(Dataset entries)
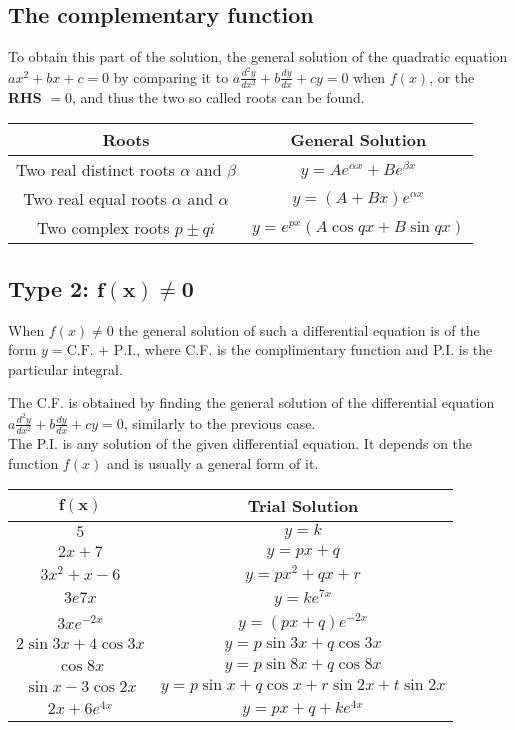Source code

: \documentclass{standalone}
\begin{document}
	\subsection{The complementary function}
	To obtain this part of the solution, the general solution of the quadratic equation $ax^2 + bx + c=0$ by comparing it to $a\frac{d^2y}{dx^2} + b\frac{dy}{dx} + cy = 0$ when $f(x)$, or the \textbf{RHS} $= 0$, and thus the two so called roots can be found. 
	
	\begin{center}
		\renewcommand{\arraystretch}{1.6}
		\begin{tabular}{|c|c|}
			\hline
			Roots                                        & General Solution                 \\ \hline
			Two real distinct roots $\alpha$ and $\beta$ & $y=Ae^{\alpha x} + Be^{\beta x}$ \\ \hline
			Two real equal roots $\alpha$ and $\alpha$   & $y=(A+Bx)e^{\alpha x}$           \\ \hline
			Two complex roots $p\pm qi$                  & $y=e^{px}(A\cos qx + B\sin qx)$  \\\hline
		\end{tabular}
	\end{center}	
	
	\subsection{Type 2: $\mathbf{f(x) \neq 0}$}
	When $f(x) \neq 0$ the general solution of such a differential equation is of the form $y=\text{C.F. + P.I.}$, where C.F. is the complimentary function and P.I. is the particular integral.

	The C.F. is obtained by finding the general solution of the differential equation $a\frac{d^2y}{dx^2} + b\frac{dy}{dx} + cy = 0$, similarly to the previous case.\\

	The P.I. is any solution of the given differential equation. It depends on the function $f(x)$ and is usually a general form of it.
	\begin{center}
		\renewcommand{\arraystretch}{1.6}
		\begin{tabular}{|c|c|}
			\hline
			$\mathbf{f(x)}$		& \textbf{Trial Solution}\\\hline
			$5$					& $y=k$\\\hline
			$2x+7$				& $y=px+q$\\\hline
			$3x^2+x-6$			& $y=px^2+qx+r$\\\hline
			$3e{7x}$			& $y=ke^{7x}$\\\hline
			$3xe^{-2x}$     	& $y=(px+q)e^{-2x}$\\\hline
			$2\sin3x + 4\cos3x$ & $y=p\sin3x + q\cos3x$\\\hline
			$\cos8x$ 			& $y=p\sin8x + q\cos8x$\\\hline
			$\sin x - 3\cos2x$  & $y=p\sin x + q\cos x +r\sin2x + t\sin2x$\\\hline
			$2x + 6e^{4x}$		& $y=px+q+ke^{4x}$\\\hline
		\end{tabular}
	\end{center}
	\newpage
	
\end{document}
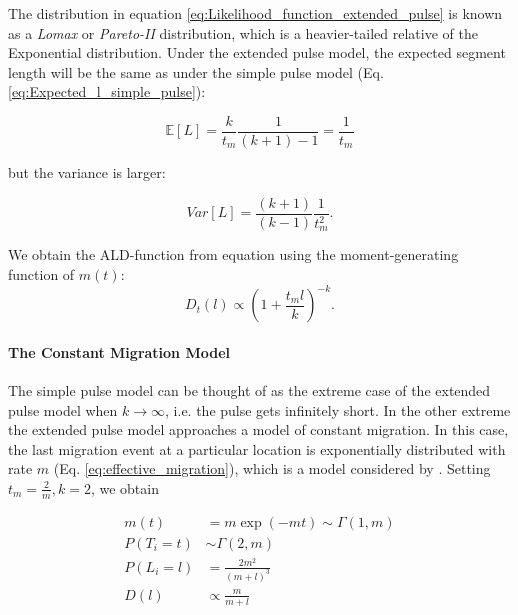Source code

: \documentclass[11pt]{article}
\let\oldparagraph\paragraph
\renewcommand{\paragraph}[1]{\oldparagraph{#1}\mbox{}}
\begin{document}
The distribution  in equation \ref{eq:Likelihood_function_extended_pulse} is known as a \emph{Lomax} or \emph{Pareto-II} distribution, which is a heavier-tailed relative of the Exponential distribution. Under the extended pulse model, the expected segment length will be the same as under the simple pulse model (Eq. \ref{eq:Expected_l_simple_pulse}):
	
\begin{equation}
\label{eq:Expected_l_extended_pulse}
    \mathbb{E}[L] = \frac{k}{t_m}\frac{1}{(k+1)-1} = \frac{1}{t_{m}}
\end{equation}
	
	
but the variance is larger:
	

\begin{equation}
\label{eq:Var_l_extended_pulse}
	Var[L] = \frac{(k+1)}{(k-1)} \frac{1}{t_m^2}\text{.}
\end{equation}
	
We obtain the ALD-function from equation \label{eq:ld_general} using the  moment-generating function of $m(t)$:
\begin{equation}
\label{eq:extended_pulse_tail}
D_t(l) \propto  \left( 1 + \frac{t_m l}{k}\right)^{-k} \text{.}
\end{equation}

	
\paragraph{The Constant Migration Model}

The simple pulse model can be thought of as the extreme case of the extended pulse model when $k \to \infty$, i.e. the pulse gets infinitely short. In the  other extreme the extended pulse model approaches a model of constant migration. In this case, the last migration event at a particular location is exponentially distributed with rate $m$ (Eq. \ref{eq:effective_migration}), which is a model considered by \cite{pool_inference_2009}. 
Setting $t_m = \frac{2}{m}, k=2$, we obtain

\begin{subequations}
\begin{align}
    m(t) &= m \exp(-mt) \sim \Gamma(1, m)\\
    P(T_i=t) &\sim \Gamma\left(2, m\right)\\
	P(L_i=l) &= \frac{2m^2}{(m+l)^3}\label{eq:segments_continuous}\\
	D(l) &\propto \frac{m}{m + l}
\end{align}
\end{subequations}
	
\end{document}
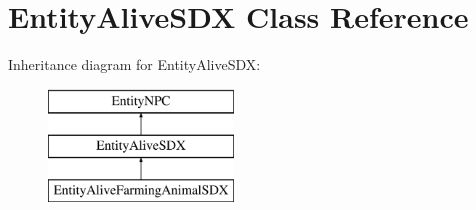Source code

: \hypertarget{class_entity_alive_s_d_x}{}\section{Entity\+Alive\+S\+DX Class Reference}
\label{class_entity_alive_s_d_x}
Inheritance diagram for Entity\+Alive\+S\+DX\+:\begin{figure}[H]
\begin{center}
\leavevmode
\includegraphics[height=3.000000cm]{class_entity_alive_s_d_x}
\end{center}
\end{figure}
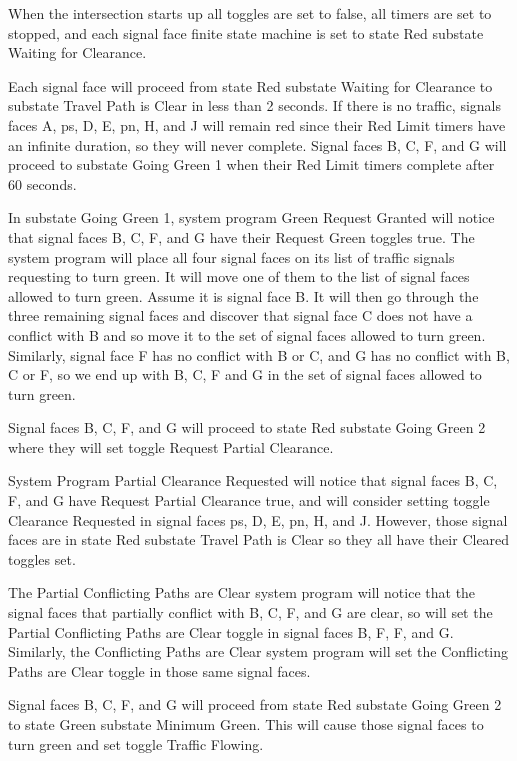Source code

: \documentclass[letterpaper,twoside]{article}
\begin{document}
When the intersection starts up all toggles are set to false,
all timers are set to stopped, and each signal face finite state machine
is set to state Red substate Waiting for Clearance.

Each signal face will proceed
from state Red substate Waiting for Clearance to substate Travel Path is Clear
in less than 2 seconds.
If there is no traffic, signals faces A, ps, D, E, pn, H, and J will remain red
since their Red Limit timers have an infinite duration, so they will never
complete.
Signal faces B, C, F, and G will proceed to substate Going Green 1 when
their Red Limit timers complete after 60 seconds.

In substate Going Green 1, system program Green Request Granted will notice
that signal faces B, C, F, and G have their Request Green toggles true.
The system program will place all four signal faces on its list of traffic
signals requesting to turn green.  It will move one of them to the list
of signal faces allowed to turn green.  Assume it is signal face B.
It will then go through the three
remaining signal faces and discover that signal face C does not have
a conflict with B and so move it to the set of signal faces allowed
to turn green.  Similarly, signal face F has no conflict with B or C,
and G has no conflict with B, C or F, so we end up with B, C, F and G
in the set of signal faces allowed to turn green.

Signal faces B, C, F, and G will proceed to state Red
substate Going Green 2 where they will set toggle Request Partial Clearance.

System Program Partial Clearance Requested will notice that signal faces
B, C, F, and G have Request Partial Clearance true,
and will consider setting toggle Clearance
Requested in signal faces ps, D, E, pn, H, and J.  However, those signal faces
are in state Red substate Travel Path is Clear so they all have their
Cleared toggles set.

The Partial Conflicting Paths are Clear system program will notice that the
signal faces that partially conflict with B, C, F, and G are clear,
so will set the
Partial Conflicting Paths are Clear toggle in signal faces B, F, F, and G.
Similarly, the Conflicting Paths are Clear system program will set
the Conflicting Paths are Clear toggle in those same signal faces.

Signal faces B, C, F, and G will proceed from state Red substate
Going Green 2 to state Green substate Minimum Green.
This will cause those signal faces to turn green and set toggle
Traffic Flowing.
\end{document}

■ What the task asks ■
If a line of the data holds the string "figure", list it.

■ Your solution ■
Inheritance diagram for Entity\+Alive\+S\+DX\+:\begin{figure}[H]
\end{figure}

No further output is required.